▶ Extracted records:
-------------------------

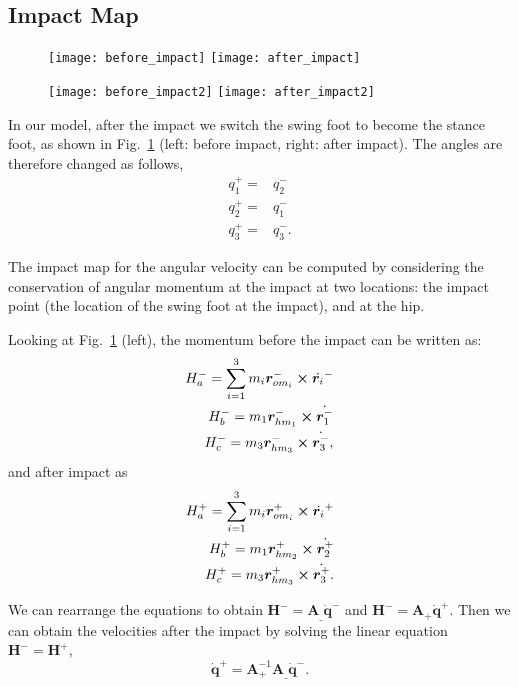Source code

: \subsection{Impact Map}
\label{sec:impact}

\begin{figure}[h!]
\centering
\texttt{[image: before\_impact]}
\hspace{0.5cm}
\texttt{[image: after\_impact]}
\label{fig:impact}
\end{figure}


\begin{figure}[h!]
\centering
\texttt{[image: before\_impact2]}
\hspace{0.5cm}
\texttt{[image: after\_impact2]}
\label{fig:impact2}
\end{figure}


In our model, after the impact we switch the swing foot to become the stance foot, as shown in Fig.~\ref{fig:impact} (left: before impact, right: after impact). The angles are therefore changed as follows,
\begin{align}
q_1^+ = & q_2^- \\
q_2^+ = & q_1^- \\
q_3^+ = & q_3^-.
\end{align}

The impact map for the angular velocity can be computed by considering the conservation of angular momentum at the impact at two locations: the impact point (the location of the swing foot at the impact), and at the hip. 

Looking at Fig.~\ref{fig:impact} (left), the momentum before the impact can be written as:
\begin{align}
H_a^- = \sum_{i=1}^{3} m_i \bm{r}_{{om}_i}^{-} \cross \dot{\bm{r}_i}^{-} \\
H_b^- = m_1 \bm{r}_{hm_1}^- \cross \dot{\bm{r}_1^-} \\
H_c^- = m_3 \bm{r}_{hm_3}^- \cross \dot{\bm{r}_3^-},
\end{align}
and after impact as
\begin{align}
H_a^+ = \sum_{i=1}^{3} m_i \bm{r}_{{om}_i}^{+} \cross \dot{\bm{r}_i}^{+} \\ 
H_b^+ = m_1 \bm{r}_{hm_2}^+ \cross \dot{\bm{r}_2^+} \\
H_c^+ = m_3 \bm{r}_{hm_3}^+ \cross \dot{\bm{r}_3^+}.
\end{align}

We can rearrange the equations to obtain $\bm{H}^- = \bm{A}_{\_} \dot{\bm{q}}^-$ and $\bm{H}^- = \bm{A}_{+} \dot{\bm{q}}^+$. Then we can obtain the velocities after the impact by solving the linear equation $\bm{H}^- = \bm{H}^+$, 
\begin{equation}
\dot{\bm{q}}^+ = \bm{A}_{+}^{-1} \bm{A}_{\_}  \dot{\bm{q}}^-. 
\end{equation}

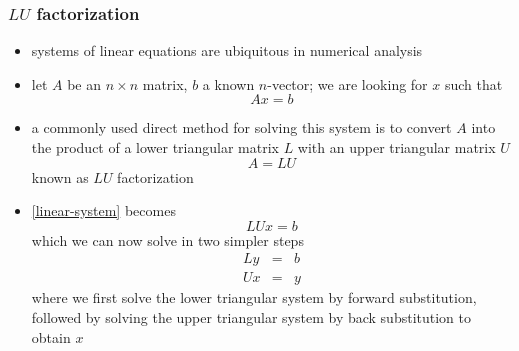 \begin{frame}[fragile]
%
  \frametitle{$LU$ factorization}
%
  \begin{itemize}
%
  \item systems of linear equations are ubiquitous in numerical analysis
  \item let $A$ be an $n \times n$ matrix, $b$ a known $n$-vector; we are looking for $x$ such
    that
    \begin{equation}
      A x = b \label{eq:linear-system}
    \end{equation}
  \item a commonly used direct method for solving this system is to convert $A$ into the
    product of a lower triangular matrix $L$ with an upper triangular matrix $U$
    \begin{equation}
      A = L U \label{eq:LU-factorization}
    \end{equation}
    known as $LU$ factorization
  \item \eqref{linear-system} becomes
    \begin{equation}
      L U x = b
    \end{equation}
    which we can now solve in two simpler steps
    \begin{eqnarray}
        L y & = & b \\
        U x & = & y
    \end{eqnarray}
    where we first solve the lower triangular system by forward substitution, followed by
    solving the upper triangular system by back substitution to obtain $x$
%
  \end{itemize}
%
\end{frame}

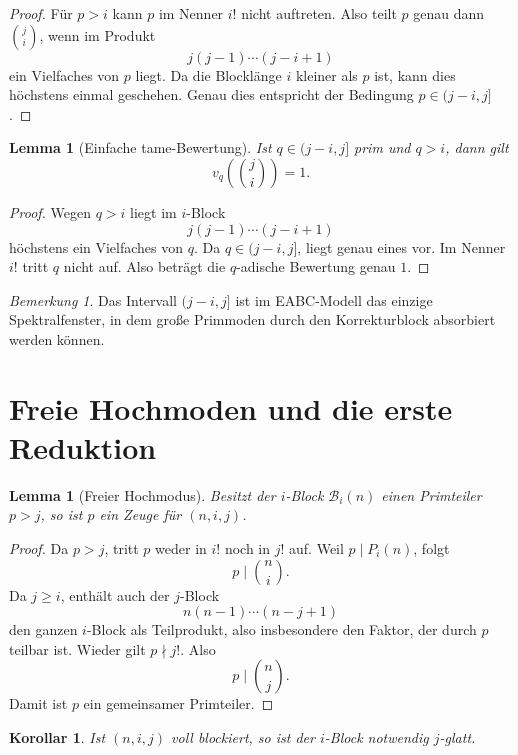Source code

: \documentclass[12pt,a4paper]{article}
\theoremstyle{plain}
\newtheorem{lemma}[theorem]{Lemma}
\newtheorem{corollary}[theorem]{Korollar}
\theoremstyle{definition}
\theoremstyle{remark}
\newtheorem{remark}[theorem]{Bemerkung}
\begin{document}
	\begin{proof}
		Für \(p>i\) kann \(p\) im Nenner \(i!\) nicht auftreten. Also teilt \(p\) genau dann \(\binom{j}{i}\), wenn im Produkt
		\[
		j(j-1)\cdots (j-i+1)
		\]
		ein Vielfaches von \(p\) liegt. Da die Blocklänge \(i\) kleiner als \(p\) ist, kann dies höchstens einmal geschehen. Genau dies entspricht der Bedingung \(p\in(j-i,j]\).
	\end{proof}
	
	\begin{lemma}[Einfache tame-Bewertung]
		\label{lem:tame-eins}
		Ist \(q\in(j-i,j]\) prim und \(q>i\), dann gilt
		\[
		v_q\!\left(\binom{j}{i}\right)=1.
		\]
	\end{lemma}
	
	\begin{proof}
		Wegen \(q>i\) liegt im \(i\)-Block
		\[
		j(j-1)\cdots(j-i+1)
		\]
		höchstens ein Vielfaches von \(q\). Da \(q\in(j-i,j]\), liegt genau eines vor. Im Nenner \(i!\) tritt \(q\) nicht auf. Also beträgt die \(q\)-adische Bewertung genau \(1\).
	\end{proof}
	
	\begin{remark}
		Das Intervall \((j-i,j]\) ist im EABC-Modell das einzige Spektralfenster, in dem große Primmoden durch den Korrekturblock absorbiert werden können.
	\end{remark}
	
	\section{Freie Hochmoden und die erste Reduktion}
	
	\begin{lemma}[Freier Hochmodus]
		\label{lem:freier-hochmodus}
		Besitzt der \(i\)-Block \(\mathcal B_i(n)\) einen Primteiler \(p>j\), so ist \(p\) ein Zeuge für \((n,i,j)\).
	\end{lemma}
	
	\begin{proof}
		Da \(p>j\), tritt \(p\) weder in \(i!\) noch in \(j!\) auf. Weil \(p\mid P_i(n)\), folgt
		\[
		p\mid \binom{n}{i}.
		\]
		Da \(j\ge i\), enthält auch der \(j\)-Block
		\[
		n(n-1)\cdots(n-j+1)
		\]
		den ganzen \(i\)-Block als Teilprodukt, also insbesondere den Faktor, der durch \(p\) teilbar ist. Wieder gilt \(p\nmid j!\). Also
		\[
		p\mid \binom{n}{j}.
		\]
		Damit ist \(p\) ein gemeinsamer Primteiler.
	\end{proof}
	
	\begin{corollary}
		Ist \((n,i,j)\) voll blockiert, so ist der \(i\)-Block notwendig \(j\)-glatt.
	\end{corollary}
	
\end{document}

-------------------------

▶ What is expected: Filter the records above for lines containing the word "texttt", and copy those lines.

▶ Reply:
\texttt{[image: before\_impact]}
\texttt{[image: after\_impact]}
\texttt{[image: before\_impact2]}
\texttt{[image: after\_impact2]}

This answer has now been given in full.